Blathmac mac Con Brettan was an Irish poet and monk whose floruit was around 760.

Blathmac was the son of Cú Brettan mac Congussa (died 740), seemingly a king of the Airthir, one of the Airgíalla kingdoms, situated in modern-day County Armagh. His brother Donn Bó was killed in battle in 759. Cú Brettan and Donn Bó both appear as characters in the saga Cath Almaine and are portrayed as poets.

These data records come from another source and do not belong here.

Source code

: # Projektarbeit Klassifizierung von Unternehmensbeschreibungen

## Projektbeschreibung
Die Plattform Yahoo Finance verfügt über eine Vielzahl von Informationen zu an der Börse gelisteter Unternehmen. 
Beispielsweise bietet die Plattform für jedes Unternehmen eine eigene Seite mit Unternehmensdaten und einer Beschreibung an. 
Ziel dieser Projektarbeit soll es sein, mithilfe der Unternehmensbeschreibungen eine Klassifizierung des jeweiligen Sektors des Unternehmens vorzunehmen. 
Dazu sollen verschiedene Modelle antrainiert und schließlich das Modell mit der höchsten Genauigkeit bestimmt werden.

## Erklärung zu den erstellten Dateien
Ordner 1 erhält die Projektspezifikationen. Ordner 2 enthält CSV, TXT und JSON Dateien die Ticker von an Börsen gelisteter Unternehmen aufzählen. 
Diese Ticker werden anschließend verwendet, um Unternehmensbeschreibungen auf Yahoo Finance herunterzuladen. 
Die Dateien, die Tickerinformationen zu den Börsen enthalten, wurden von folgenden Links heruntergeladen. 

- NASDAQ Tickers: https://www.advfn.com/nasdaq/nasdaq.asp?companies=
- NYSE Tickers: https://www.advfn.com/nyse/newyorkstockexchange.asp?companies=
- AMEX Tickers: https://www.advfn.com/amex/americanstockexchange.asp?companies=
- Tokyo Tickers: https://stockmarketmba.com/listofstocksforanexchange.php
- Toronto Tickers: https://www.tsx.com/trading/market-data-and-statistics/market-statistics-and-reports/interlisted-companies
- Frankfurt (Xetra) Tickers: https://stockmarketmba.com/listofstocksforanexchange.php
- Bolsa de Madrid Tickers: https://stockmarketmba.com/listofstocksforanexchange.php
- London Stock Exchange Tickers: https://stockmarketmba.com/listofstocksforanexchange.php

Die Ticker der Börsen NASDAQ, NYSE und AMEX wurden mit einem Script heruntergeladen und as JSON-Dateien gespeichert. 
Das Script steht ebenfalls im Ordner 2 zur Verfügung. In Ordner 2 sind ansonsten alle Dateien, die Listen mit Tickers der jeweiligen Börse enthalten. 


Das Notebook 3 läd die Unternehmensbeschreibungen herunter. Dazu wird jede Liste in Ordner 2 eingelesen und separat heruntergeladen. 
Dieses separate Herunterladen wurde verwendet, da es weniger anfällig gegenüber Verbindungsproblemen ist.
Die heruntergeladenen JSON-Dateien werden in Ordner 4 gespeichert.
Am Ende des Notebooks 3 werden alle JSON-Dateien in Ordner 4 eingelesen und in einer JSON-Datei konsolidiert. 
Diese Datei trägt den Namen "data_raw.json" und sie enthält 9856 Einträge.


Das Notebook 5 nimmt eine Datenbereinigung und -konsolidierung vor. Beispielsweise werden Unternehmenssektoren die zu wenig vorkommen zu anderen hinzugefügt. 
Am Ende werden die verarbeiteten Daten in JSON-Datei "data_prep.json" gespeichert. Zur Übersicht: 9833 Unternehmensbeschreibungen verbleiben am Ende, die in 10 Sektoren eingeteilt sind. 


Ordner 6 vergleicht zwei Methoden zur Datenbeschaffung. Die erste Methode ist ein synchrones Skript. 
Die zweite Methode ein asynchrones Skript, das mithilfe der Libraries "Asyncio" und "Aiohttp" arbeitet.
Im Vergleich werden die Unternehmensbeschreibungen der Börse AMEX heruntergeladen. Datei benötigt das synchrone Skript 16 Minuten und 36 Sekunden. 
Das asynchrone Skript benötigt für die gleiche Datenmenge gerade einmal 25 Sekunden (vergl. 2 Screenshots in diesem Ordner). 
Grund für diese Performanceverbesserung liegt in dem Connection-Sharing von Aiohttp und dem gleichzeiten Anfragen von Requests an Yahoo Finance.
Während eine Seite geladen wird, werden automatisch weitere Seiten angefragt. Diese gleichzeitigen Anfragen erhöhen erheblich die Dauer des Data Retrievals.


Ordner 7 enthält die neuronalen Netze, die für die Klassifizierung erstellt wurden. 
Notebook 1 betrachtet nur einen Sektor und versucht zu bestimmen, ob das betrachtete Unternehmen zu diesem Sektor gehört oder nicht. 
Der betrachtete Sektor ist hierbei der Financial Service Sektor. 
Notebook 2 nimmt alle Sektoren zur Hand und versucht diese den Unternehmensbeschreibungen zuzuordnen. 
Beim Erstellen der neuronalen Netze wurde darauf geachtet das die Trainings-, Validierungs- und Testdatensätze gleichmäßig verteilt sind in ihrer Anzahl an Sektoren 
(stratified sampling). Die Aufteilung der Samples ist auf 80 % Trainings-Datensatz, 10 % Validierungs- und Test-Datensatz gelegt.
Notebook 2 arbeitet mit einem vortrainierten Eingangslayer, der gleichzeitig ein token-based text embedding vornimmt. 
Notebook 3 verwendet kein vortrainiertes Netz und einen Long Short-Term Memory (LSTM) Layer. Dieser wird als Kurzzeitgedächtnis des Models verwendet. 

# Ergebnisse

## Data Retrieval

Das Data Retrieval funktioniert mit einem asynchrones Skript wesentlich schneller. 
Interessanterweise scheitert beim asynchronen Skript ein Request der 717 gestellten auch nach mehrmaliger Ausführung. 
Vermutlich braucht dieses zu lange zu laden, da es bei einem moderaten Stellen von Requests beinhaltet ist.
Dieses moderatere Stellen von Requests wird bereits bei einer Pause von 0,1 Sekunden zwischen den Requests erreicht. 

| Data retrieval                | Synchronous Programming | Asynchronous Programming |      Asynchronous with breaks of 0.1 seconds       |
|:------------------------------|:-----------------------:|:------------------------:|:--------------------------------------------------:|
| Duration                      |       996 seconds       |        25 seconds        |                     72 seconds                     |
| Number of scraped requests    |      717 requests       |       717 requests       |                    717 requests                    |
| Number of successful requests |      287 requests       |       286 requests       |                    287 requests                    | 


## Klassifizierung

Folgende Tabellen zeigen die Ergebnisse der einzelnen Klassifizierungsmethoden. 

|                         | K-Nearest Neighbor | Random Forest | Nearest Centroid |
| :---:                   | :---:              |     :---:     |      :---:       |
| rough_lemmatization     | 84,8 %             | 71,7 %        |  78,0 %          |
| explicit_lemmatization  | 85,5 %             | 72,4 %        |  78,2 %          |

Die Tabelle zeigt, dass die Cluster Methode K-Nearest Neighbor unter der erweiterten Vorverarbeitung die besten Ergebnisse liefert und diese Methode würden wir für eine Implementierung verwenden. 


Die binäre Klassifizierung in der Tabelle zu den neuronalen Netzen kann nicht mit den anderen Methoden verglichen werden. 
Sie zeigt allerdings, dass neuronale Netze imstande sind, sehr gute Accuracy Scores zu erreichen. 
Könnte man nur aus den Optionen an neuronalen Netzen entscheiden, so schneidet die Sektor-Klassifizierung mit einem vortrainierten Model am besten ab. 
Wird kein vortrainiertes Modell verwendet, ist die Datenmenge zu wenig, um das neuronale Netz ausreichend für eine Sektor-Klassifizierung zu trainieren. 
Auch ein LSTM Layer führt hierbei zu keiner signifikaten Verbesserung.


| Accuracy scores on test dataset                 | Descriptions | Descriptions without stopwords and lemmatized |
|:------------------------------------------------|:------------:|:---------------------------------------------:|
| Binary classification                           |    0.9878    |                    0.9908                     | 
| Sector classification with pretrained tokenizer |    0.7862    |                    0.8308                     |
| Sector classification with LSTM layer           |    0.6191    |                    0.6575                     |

Blathmac was educated in a monastic school and went on to become a monk. A manuscript containing his surviving poems, two meditations on the Virgin Mary, Tair cucum a Maire boid and A Maire, a grian ar clainde, once in the possession of Mícheál Ó Cléirigh, is in the National Library of Ireland, where it was re-discovered by Nessa Ní Shéaghdha in 1953.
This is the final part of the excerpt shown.